What will set these schools apart from traditional high schools is that technology will be integrated throughout the curriculum.  All students will be able to access technology anytime in almost every classroom, rather than just in isolated labs.  Computers will become as common as pencils as a tool for both teaching and learning. 

Rather than doing a standard book report, students will create interactive web sites with literary analyses, graphics, sound, on-line bulletin boards and links to related sites.  Some students may interview authors using digital video cameras and produce clips and videos.  Instead of completing math worksheets and plotting points on graph paper, students will create 3-D computer-generated models, collect and analyze data on spreadsheets, and convey their findings to their classmates through multimedia presentations.

While technology will be everywhere in these schools, it won’t be a cure-all nor will it replace good teachers or human interaction.  On the contrary, these schools will need top-notch teachers who can guide students through the rigorous curriculum, incorporate technology effectively as a tool, and work in a cutting-edge environment.

Students will spend a lot of time working in teams on projects, as well as interacting with other students and professionals from around the world via the Internet.  In addition, students will be participating in sports, clubs, and other extracurricular activities that don’t have any technological component.

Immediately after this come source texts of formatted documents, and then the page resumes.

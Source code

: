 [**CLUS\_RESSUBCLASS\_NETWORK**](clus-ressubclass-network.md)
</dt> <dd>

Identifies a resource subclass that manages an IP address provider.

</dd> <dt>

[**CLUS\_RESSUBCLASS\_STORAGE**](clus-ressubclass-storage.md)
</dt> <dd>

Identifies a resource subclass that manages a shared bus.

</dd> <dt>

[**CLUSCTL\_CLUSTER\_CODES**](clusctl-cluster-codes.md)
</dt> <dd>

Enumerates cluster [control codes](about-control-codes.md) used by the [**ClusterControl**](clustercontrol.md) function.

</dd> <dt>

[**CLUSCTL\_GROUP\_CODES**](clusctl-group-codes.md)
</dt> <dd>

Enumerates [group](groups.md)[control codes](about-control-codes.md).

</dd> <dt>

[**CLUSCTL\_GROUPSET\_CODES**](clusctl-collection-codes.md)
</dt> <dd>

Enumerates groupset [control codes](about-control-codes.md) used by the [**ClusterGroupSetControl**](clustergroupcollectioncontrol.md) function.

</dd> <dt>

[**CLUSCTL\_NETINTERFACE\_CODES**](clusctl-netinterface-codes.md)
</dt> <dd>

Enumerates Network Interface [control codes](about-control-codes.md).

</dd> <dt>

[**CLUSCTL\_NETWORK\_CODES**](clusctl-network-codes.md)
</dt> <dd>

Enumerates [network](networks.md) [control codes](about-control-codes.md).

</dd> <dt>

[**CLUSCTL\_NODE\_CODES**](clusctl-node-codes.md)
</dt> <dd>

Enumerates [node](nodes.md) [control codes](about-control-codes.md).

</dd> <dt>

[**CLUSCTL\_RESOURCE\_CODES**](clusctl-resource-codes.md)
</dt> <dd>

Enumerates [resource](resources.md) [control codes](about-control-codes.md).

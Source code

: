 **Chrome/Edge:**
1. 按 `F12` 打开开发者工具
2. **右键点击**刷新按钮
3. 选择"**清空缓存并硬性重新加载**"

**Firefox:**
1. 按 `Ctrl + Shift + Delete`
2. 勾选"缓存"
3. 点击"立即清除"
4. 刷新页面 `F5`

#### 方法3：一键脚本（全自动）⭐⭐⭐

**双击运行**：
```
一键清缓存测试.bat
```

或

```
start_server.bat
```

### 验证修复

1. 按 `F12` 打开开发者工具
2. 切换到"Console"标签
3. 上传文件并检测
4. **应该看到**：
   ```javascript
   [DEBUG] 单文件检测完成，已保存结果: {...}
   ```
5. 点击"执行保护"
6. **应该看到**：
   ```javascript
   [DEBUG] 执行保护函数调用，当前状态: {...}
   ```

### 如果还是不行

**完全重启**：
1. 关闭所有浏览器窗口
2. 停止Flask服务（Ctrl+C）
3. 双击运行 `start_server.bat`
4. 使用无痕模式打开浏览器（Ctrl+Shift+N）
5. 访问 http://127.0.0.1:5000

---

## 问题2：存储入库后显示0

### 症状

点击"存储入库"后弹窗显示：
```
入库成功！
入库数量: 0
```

Of course, these high-tech high schools might not be what every student and family wants.  And that’s okay.  These schools are intended to be one option of many for California’s high school students.  The bill is written to ensure that the selected schools are located throughout the state, and added consideration will be given to schools that serve high-poverty communities.

We already have several successful models of high-tech high schools in California.  AB 620 will allow us to expand a successful education concept and serve more students.  While these 10 high schools won’t look like the schools that I and others of my generation attended, they will go a long way toward preparing students for the technologically advanced society of the present and future, and success in the New Economy.   

AB 620 has already been approved by the State Assembly, but has thus far been delayed in the Senate.  Let’s hope that the Senate takes action soon, so that this bill and thousands of California students have a successful future.

(Assemblyman Joe Simitian (D - Palo Alto) is Chair of the Assembly Budget Subcommittee on Education Finance.)